Big Area Additive Manufacturing (BAAM), a large-scale 3D printing technology developed by Oak Ridge National Laboratory’s Manufacturing Demonstration Facility and Cincinnati Inc., was used to fabricate a 34’ catamaran boat hull mold. The goal of this project was to explore the feasibility of using BAAM to directly manufacture the mold without the need for thick coatings. The catamaran boat hull mold was designed with an additional 0.15” thickness of material on the mold surfaces. After printing, the mold was immediately machined and assembled. Alliance MG, LLC (AMG), the industry partner of this project, experimented with mold release agents on the carbon-fiber reinforced acrylonitrile butadiene styrene (CF ABS) to verify that the material can be directly used as a mold.
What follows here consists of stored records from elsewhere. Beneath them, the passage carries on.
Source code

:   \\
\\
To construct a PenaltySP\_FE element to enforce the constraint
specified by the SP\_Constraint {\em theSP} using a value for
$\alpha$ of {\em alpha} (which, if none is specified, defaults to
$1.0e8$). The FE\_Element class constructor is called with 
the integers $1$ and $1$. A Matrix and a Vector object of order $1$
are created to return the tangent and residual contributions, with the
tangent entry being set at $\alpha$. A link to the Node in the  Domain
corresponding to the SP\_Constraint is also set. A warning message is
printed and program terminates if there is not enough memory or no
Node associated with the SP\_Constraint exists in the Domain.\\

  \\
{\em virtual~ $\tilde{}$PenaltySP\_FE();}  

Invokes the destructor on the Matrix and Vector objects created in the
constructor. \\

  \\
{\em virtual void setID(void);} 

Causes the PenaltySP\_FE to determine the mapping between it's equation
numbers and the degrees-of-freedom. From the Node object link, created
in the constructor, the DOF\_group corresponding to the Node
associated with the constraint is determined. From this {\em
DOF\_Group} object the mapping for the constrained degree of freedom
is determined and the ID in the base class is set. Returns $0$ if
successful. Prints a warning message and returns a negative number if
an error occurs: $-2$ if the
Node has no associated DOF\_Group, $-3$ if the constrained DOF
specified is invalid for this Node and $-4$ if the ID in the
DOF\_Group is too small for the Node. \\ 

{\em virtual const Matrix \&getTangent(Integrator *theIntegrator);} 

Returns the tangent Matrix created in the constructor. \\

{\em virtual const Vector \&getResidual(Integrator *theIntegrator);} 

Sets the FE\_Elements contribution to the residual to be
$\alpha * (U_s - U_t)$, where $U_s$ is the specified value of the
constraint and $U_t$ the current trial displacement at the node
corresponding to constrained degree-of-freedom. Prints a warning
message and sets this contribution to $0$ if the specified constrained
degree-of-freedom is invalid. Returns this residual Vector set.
A steel subframe was manufactured to provide structural integrity. The mold was printed in twelve individual sections. Each section was about six feet long, and three sections were printed simultaneously in approximately twelve-hour builds. All mold sections were printed over a five-day period, and the total amount of material used was 5,500 pounds of CF ABS. The success of this project will significantly reduce the time and cost necessary for manufacturing large resin infusion molds using the BAAM process.
- Define the basic Big Area Additive Manufacturing process.
- Understand the general process of additively manufacturing a boat hull mold from design to fabrication to machining to final assembly.
- Describe the advantages associated with additively manufacturing a mold that does not require costly coatings.